BEIJING (AP) — In a broadening campaign to enforce its territorial claims, China says it's beefing up its police powers in the disputed South China Sea and requiring foreign fishermen to ask Beijing's permission to operate within most of the vast, strategic waterway.

The move, which took effect this month, comes on the heels of the late November announcement of a new air defense zone requiring foreign planes to notify Beijing of flights over a huge swath of the East China Sea, where China is locked in a bitter territorial dispute with Japan.

The steps are prompting concerns that President Xi Jinping's push to assert China's role as a regional power could spark a confrontation with neighbors.

"These sort of assertions of sovereignty, or territorial claims, will continue. Xi believes he can't afford to be seen as soft," said City University of Hong Kong China politics expert Joseph Cheng.

The affected waters account for 2 million of the South China Sea's 3.5 million square kilometers (1.35 million square miles), a sweeping area encompassing island groups claimed by Vietnam, the Philippines and others — and in some cases occupied by their armed forces. The islands sit amid the world's busiest commercial sea lanes, along with rich fishing grounds and potential oil and gas deposits.

Philippines Department of Foreign Affairs spokesman Raul Hernandez said Wednesday that the country's diplomats were seeking more information on the new South China Sea rules. There was no immediate response from Vietnam.

The United States says it doesn't take sides in the sovereignty dispute but insists on the right to freedom of navigation in the area.

The new rules demand that foreign vessels seek permission to fish or survey within waters administered by Hainan, China's southernmost island province, which looks out over the South China Sea.

Authorities in the provincial city of Sansha, on an island far south of Hainan, held a joint drill Jan. 1 involving 14 ships and 190 personnel from various border patrol and law enforcement agencies.

"Rampant infringement by foreign fishing vessels" was among the activities targeted in the practice scenarios, law enforcement official Wang Shizhen was quoted as saying by the official China News Service.

Passed by Hainan's provincial legislature in late November, the new rules say only that permission must be obtained from unnamed "relevant departments" under China's Cabinet.
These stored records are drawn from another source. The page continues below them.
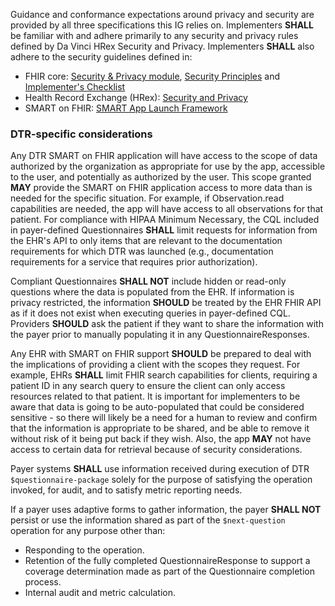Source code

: Guidance and conformance expectations around privacy and security are provided by all three specifications this IG relies on. Implementers **SHALL** be familiar with and adhere primarily to any security and privacy rules defined by Da Vinci HRex Security and Privacy.
Implementers **SHALL** also adhere to the security guidelines defined in:
* FHIR core: [Security & Privacy module](http://hl7.org/fhir/R4/secpriv-module.html), [Security Principles](http://hl7.org/fhir/R4/security.html) and [Implementer's Checklist](http://hl7.org/fhir/R4/safety.html)
* Health Record Exchange (HRex): [Security and Privacy](https://build.fhir.org/ig/HL7/davinci-ehrx/security.html)
* SMART on FHIR: [SMART App Launch Framework](https://www.hl7.org/fhir/smart-app-launch/)

### DTR-specific considerations
Any DTR SMART on FHIR application will have access to the scope of data authorized by the organization as appropriate for use by the app, accessible to the user, and potentially as authorized by the user. This scope granted **MAY** provide the SMART on FHIR application access to more data than is needed for the specific situation. For example, if Observation.read capabilities are needed, the app will have access to all observations for that patient. For compliance with HIPAA Minimum Necessary, the CQL included in payer-defined Questionnaires **SHALL** limit requests for information from the EHR's API to only items that are relevant to the documentation requirements for which DTR was launched (e.g., documentation requirements for a service that requires prior authorization).

Compliant Questionnaires **SHALL NOT** include hidden or read-only questions where the data is populated from the EHR. If information is privacy restricted, the information **SHOULD** be treated by the EHR FHIR API as if it does not exist when executing queries in payer-defined CQL. Providers **SHOULD** ask the patient if they want to share the information with the payer prior to manually populating it in any QuestionnaireResponses.

Any EHR with SMART on FHIR support **SHOULD** be prepared to deal with the implications of providing a client with the scopes they request. For example, EHRs **SHALL** limit FHIR search capabilities for clients, requiring a patient ID in any search query to ensure the client can only access resources related to that patient.  It is important for implementers to be aware that data is going to be auto-populated that could be considered sensitive - so there will likely be a need for a human to review and confirm that the information is appropriate to be shared, and be able to remove it without risk of it being put back if they wish. Also, the app **MAY** not have access to certain data for retrieval because of security considerations.

Payer systems **SHALL** use information received during execution of DTR `$questionnaire-package` solely for the purpose of satisfying the operation invoked, for audit, and to satisfy metric reporting needs.

If a payer uses adaptive forms to gather information, the payer **SHALL NOT** persist or use the information shared as part of the `$next-question` operation for any purpose other than:
* Responding to the operation.
* Retention of the fully completed QuestionnaireResponse to support a coverage determination made as part of the Questionnaire completion process.
* Internal audit and metric calculation.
Chinese law allows for the confiscation of catches and fishing equipment and fines of up to 500,000 yuan ($83,000) for violators.

While it would be nearly impossible to enforce the rule over such a vast area, the requirement seems to emphasize China's determination to compel foreign nations to take its sovereignty claims seriously.

Beijing has moved systematically to put teeth behind its island claims, setting up the Sansha city administration in 2012 to administer the scattered, lightly populated region of island groups and reefs.

China has also combined its civilian maritime agencies into a single coast guard to increase effectiveness, and even has cracked down on activity in the area by foreign maritime archeologists.

Farther north, China's announcement of its air defense zone drew expressions of concern from Japan, South Korea and Australia, all U.S. treaty partners.

The zone is seen largely as a means of strengthening China's claim to tiny uninhabited East China Sea islands administered by Japan and also claimed by Taiwan. For more than a year, Chinese patrol vessels have aggressively confronted Japanese ships in the area, leading to fears of a clash.

However, Xi is under far less nationalist pressure at home to take a hard line on South China Sea issues, said Cheng, the China politics expert.

Despite the new fishing rules, Beijing will likely seek to avoid increasing frictions by enforcing them too zealously, Cheng said.

"Beijing wants relations with Southeast Asia to be relatively smooth," he said. "They can't afford to alienate too many neighbors at one time."